-- Work order --
Take the records below and set down exactly the lines from the one with "# Assignment-3_part_c3.ipynb" to the one with "借助于一篇后来人写的综述[2", ends included; do not copy the pictures.

Data extracted from a collection:
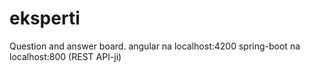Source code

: # eksperti
Question and answer board.
angular na localhost:4200
spring-boot na localhost:800 (REST API-ji)


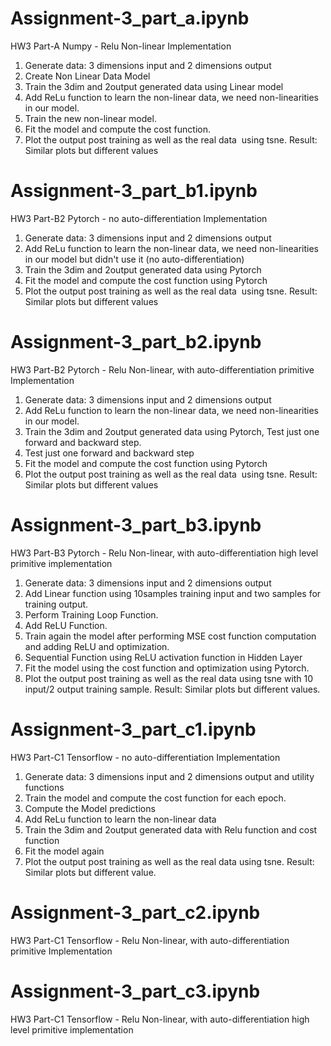 # Assignment-3_part_a.ipynb
HW3 Part-A Numpy - Relu Non-linear Implementation 

1. Generate data: 3 dimensions input and 2 dimensions output 
2. Create Non Linear Data Model
3. Train the 3dim and 2output generated data using Linear model 
4. Add ReLu function to learn the non-linear data, we need non-linearities in our model.
5. Train the new non-linear model.
6. Fit the model and compute the cost function.
7. Plot the output post training as well as the real data  using tsne.
   Result: Similar plots but different values
 
# Assignment-3_part_b1.ipynb
HW3 Part-B2 Pytorch - no auto-differentiation Implementation
1. Generate data: 3 dimensions input and 2 dimensions output 
2. Add ReLu function to learn the non-linear data, we need non-linearities in our model but didn't use it (no auto-differentiation)
3. Train the 3dim and 2output generated data using Pytorch
4. Fit the model and compute the cost function using Pytorch
5. Plot the output post training as well as the real data  using tsne.
   Result: Similar plots but different values

# Assignment-3_part_b2.ipynb
HW3 Part-B2 Pytorch - Relu Non-linear, with auto-differentiation primitive Implementation

1. Generate data: 3 dimensions input and 2 dimensions output 
2. Add ReLu function to learn the non-linear data, we need non-linearities in our model.
3. Train the 3dim and 2output generated data using Pytorch, Test just one forward and backward step.
4. Test just one forward and backward step
5. Fit the model and compute the cost function using Pytorch
6. Plot the output post training as well as the real data  using tsne.
   Result: Similar plots but different values
 
# Assignment-3_part_b3.ipynb
HW3 Part-B3 Pytorch - Relu Non-linear, with auto-differentiation high level primitive implementation
1. Generate data: 3 dimensions input and 2 dimensions output 
2. Add Linear function using 10samples training input and two samples for training output.
3. Perform Training Loop Function.
4. Add ReLU Function.
5. Train again the model after performing MSE cost function computation and adding ReLU and optimization. 
6. Sequential Function using ReLU activation function in Hidden Layer
7. Fit the model using the cost function and optimization using Pytorch.
8. Plot the output post training as well as the real data using tsne with 10 input/2 output training sample. Result: Similar plots but different values.

# Assignment-3_part_c1.ipynb
HW3 Part-C1 Tensorflow - no auto-differentiation Implementation
1. Generate data: 3 dimensions input and 2 dimensions output and utility functions
2. Train the model and compute the cost function for each epoch.
3. Compute the Model predictions
4. Add ReLu function to learn the non-linear data
5. Train the 3dim and 2output generated data with Relu function and cost function
6. Fit the model again
7. Plot the output post training as well as the real data using tsne. Result: Similar plots but different value.

# Assignment-3_part_c2.ipynb
HW3 Part-C1 Tensorflow - Relu Non-linear, with auto-differentiation primitive Implementation

# Assignment-3_part_c3.ipynb
HW3 Part-C1 Tensorflow - Relu Non-linear, with auto-differentiation high level primitive implementation
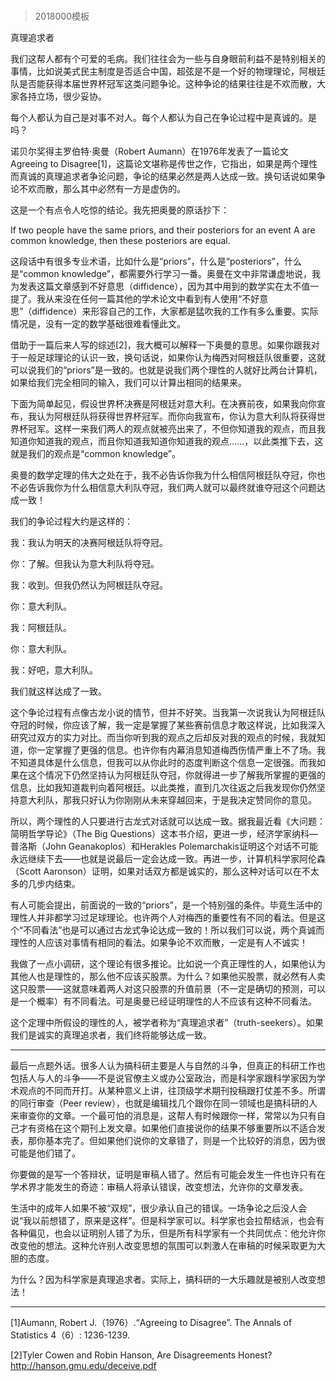 # 
> 2018000模板



真理追求者





我们这帮人都有个可爱的毛病。我们往往会为一些与自身眼前利益不是特别相关的事情，比如说美式民主制度是否适合中国，超弦是不是一个好的物理理论，阿根廷队是否能获得本届世界杯冠军这类问题争论。这种争论的结果往往是不欢而散，大家各持立场，很少妥协。

每个人都认为自己是对事不对人。每个人都认为自己在争论过程中是真诚的。是吗？

诺贝尔奖得主罗伯特·奥曼（Robert Aumann）在1976年发表了一篇论文Agreeing to Disagree[1]，这篇论文堪称是传世之作，它指出，如果是两个理性而真诚的真理追求者争论问题，争论的结果必然是两人达成一致。换句话说如果争论不欢而散，那么其中必然有一方是虚伪的。

这是一个有点令人吃惊的结论。我先把奥曼的原话抄下：





If two people have the same priors, and their posteriors for an event A are common knowledge, then these posteriors are equal.

这段话中有很多专业术语，比如什么是“priors”，什么是“posteriors”，什么是“common knowledge”，都需要外行学习一番。奥曼在文中非常谦虚地说，我为发表这篇文章感到不好意思（diffidence），因为其中用到的数学实在太不值一提了。我从来没在任何一篇其他的学术论文中看到有人使用“不好意思”（diffidence）来形容自己的工作，大家都是猛吹我的工作有多么重要。实际情况是，没有一定的数学基础很难看懂此文。

借助于一篇后来人写的综述[2]，我大概可以解释一下奥曼的意思。如果你跟我对于一般足球理论的认识一致，换句话说，如果你认为梅西对阿根廷队很重要，这就可以说我们的“priors”是一致的。也就是说我们两个理性的人就好比两台计算机，如果给我们完全相同的输入，我们可以计算出相同的结果来。

下面为简单起见，假设世界杯决赛是阿根廷对意大利。在决赛前夜，如果我向你宣布，我认为阿根廷队将获得世界杯冠军。而你向我宣布，你认为意大利队将获得世界杯冠军。这样一来我们两人的观点就被亮出来了，不但你知道我的观点，而且我知道你知道我的观点，而且你知道我知道你知道我的观点……，以此类推下去，这就是我们的观点是“common knowledge”。

奥曼的数学定理的伟大之处在于，我不必告诉你我为什么相信阿根廷队夺冠，你也不必告诉我你为什么相信意大利队夺冠，我们两人就可以最终就谁夺冠这个问题达成一致！

我们的争论过程大约是这样的：





我：我认为明天的决赛阿根廷队将夺冠。

你：了解。但我认为意大利队将夺冠。

我：收到。但我仍然认为阿根廷队夺冠。

你：意大利队。

我：阿根廷队。



你：意大利队。

我：好吧，意大利队。





我们就这样达成了一致。

这个争论过程有点像古龙小说的情节，但并不好笑。当我第一次说我认为阿根廷队夺冠的时候，你应该了解，我一定是掌握了某些赛前信息才敢这样说，比如我深入研究过双方的实力对比。而当你听到我的观点之后却反对我的观点的时候，我就知道，你一定掌握了更强的信息。也许你有内幕消息知道梅西伤情严重上不了场。我不知道具体是什么信息，但我可以从你此时的态度判断这个信息一定很强。而我如果在这个情况下仍然坚持认为阿根廷队夺冠，你就得进一步了解我所掌握的更强的信息，比如我知道裁判向着阿根廷。以此类推，直到几次往返之后我发现你仍然坚持意大利队，那我只好认为你刚刚从未来穿越回来，于是我决定赞同你的意见。

所以，两个理性的人只要进行古龙式对话就可以达成一致。据我最近看《大问题：简明哲学导论》（The Big Questions）这本书介绍，更进一步，经济学家纳科—普洛斯（John Geanakoplos）和Herakles Polemarchakis证明这个对话不可能永远继续下去——也就是说最后一定会达成一致。再进一步，计算机科学家阿伦森（Scott Aaronson）证明，如果对话双方都是诚实的，那么这种对话可以在不太多的几步内结束。

有人可能会提出，前面说的一致的“priors”，是一个特别强的条件。毕竟生活中的理性人并非都学习过足球理论。也许两个人对梅西的重要性有不同的看法。但是这个“不同看法”也是可以通过古龙式争论达成一致的！所以我们可以说，两个真诚而理性的人应该对事情有相同的看法。如果争论不欢而散，一定是有人不诚实！

我做了一点小调研，这个理论有很多推论。比如说一个真正理性的人，如果他认为其他人也是理性的，那么他不应该买股票。为什么？如果他买股票，就必然有人卖这只股票——这就意味着两人对这只股票的升值前景（不一定是确切的预测，可以是一个概率）有不同看法。可是奥曼已经证明理性的人不应该有这种不同看法。

这个定理中所假设的理性的人，被学者称为“真理追求者”（truth-seekers）。如果我们是诚实的真理追求者，我们终将能够达成一致。





***

最后一点题外话。很多人认为搞科研主要是人与自然的斗争，但真正的科研工作也包括人与人的斗争——不是说官僚主义或办公室政治，而是科学家跟科学家因为学术观点的不同而开打。从某种意义上讲，往顶级学术期刊投稿跟打仗差不多。所谓的同行审查（Peer review），也就是编辑找几个跟你在同一领域也是搞科研的人来审查你的文章。一个最可怕的消息是，这帮人有时候跟你一样，常常以为只有自己才有资格在这个期刊上发文章。如果他们直接说你的结果不够重要所以不适合发表，那你基本完了。但如果他们说你的文章错了，则是一个比较好的消息，因为很可能是他们错了。

你要做的是写一个答辩状，证明是审稿人错了。然后有可能会发生一件也许只有在学术界才能发生的奇迹：审稿人将承认错误，改变想法，允许你的文章发表。

生活中的成年人如果不被“双规”，很少承认自己的错误。一场争论之后没人会说“我以前想错了，原来是这样”。但是科学家可以。科学家也会拉帮结派，也会有各种偏见，也会以证明别人错了为乐，但是所有科学家有一个共同优点：他允许你改变他的想法。这种允许别人改变思想的氛围可以刺激人在审稿的时候采取更为大胆的态度。

为什么？因为科学家是真理追求者。实际上，搞科研的一大乐趣就是被别人改变想法！





* * *



[1]Aumann, Robert J.（1976）.“Agreeing to Disagree”. The Annals of Statistics 4（6）: 1236-1239.

[2]Tyler Cowen and Robin Hanson, Are Disagreements Honest? http://hanson.gmu.edu/deceive.pdf

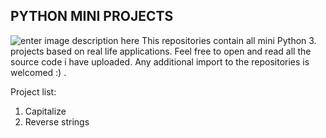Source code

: 


## PYTHON MINI PROJECTS

![enter image description here](https://www.technotification.com/wp-content/uploads/2017/05/Python-programming-for-hackers-compressed.jpg)
This repositories contain all mini Python 3. projects based on real life applications. Feel free to open and read all the source code i have uploaded. Any additional import to the repositories is welcomed :) .

Project list:

 1. Capitalize
 2. Reverse strings

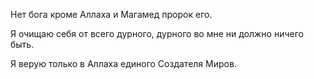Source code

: Нет бога кроме Аллаха и Магамед пророк его.

Я очищаю себя от всего дурного, дурного во мне ни должно ничего быть.

Я верую только в Аллаха единого Создателя Миров.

-- Output --
# Assignment-3_part_c3.ipynb
HW3 Part-C1 Tensorflow - Relu Non-linear, with auto-differentiation high level primitive implementation
 # 
> 2018000模板



真理追求者





我们这帮人都有个可爱的毛病。我们往往会为一些与自身眼前利益不是特别相关的事情，比如说美式民主制度是否适合中国，超弦是不是一个好的物理理论，阿根廷队是否能获得本届世界杯冠军这类问题争论。这种争论的结果往往是不欢而散，大家各持立场，很少妥协。

每个人都认为自己是对事不对人。每个人都认为自己在争论过程中是真诚的。是吗？

诺贝尔奖得主罗伯特·奥曼（Robert Aumann）在1976年发表了一篇论文Agreeing to Disagree[1]，这篇论文堪称是传世之作，它指出，如果是两个理性而真诚的真理追求者争论问题，争论的结果必然是两人达成一致。换句话说如果争论不欢而散，那么其中必然有一方是虚伪的。

这是一个有点令人吃惊的结论。我先把奥曼的原话抄下：





If two people have the same priors, and their posteriors for an event A are common knowledge, then these posteriors are equal.

这段话中有很多专业术语，比如什么是“priors”，什么是“posteriors”，什么是“common knowledge”，都需要外行学习一番。奥曼在文中非常谦虚地说，我为发表这篇文章感到不好意思（diffidence），因为其中用到的数学实在太不值一提了。我从来没在任何一篇其他的学术论文中看到有人使用“不好意思”（diffidence）来形容自己的工作，大家都是猛吹我的工作有多么重要。实际情况是，没有一定的数学基础很难看懂此文。

借助于一篇后来人写的综述[2]，我大概可以解释一下奥曼的意思。如果你跟我对于一般足球理论的认识一致，换句话说，如果你认为梅西对阿根廷队很重要，这就可以说我们的“priors”是一致的。也就是说我们两个理性的人就好比两台计算机，如果给我们完全相同的输入，我们可以计算出相同的结果来。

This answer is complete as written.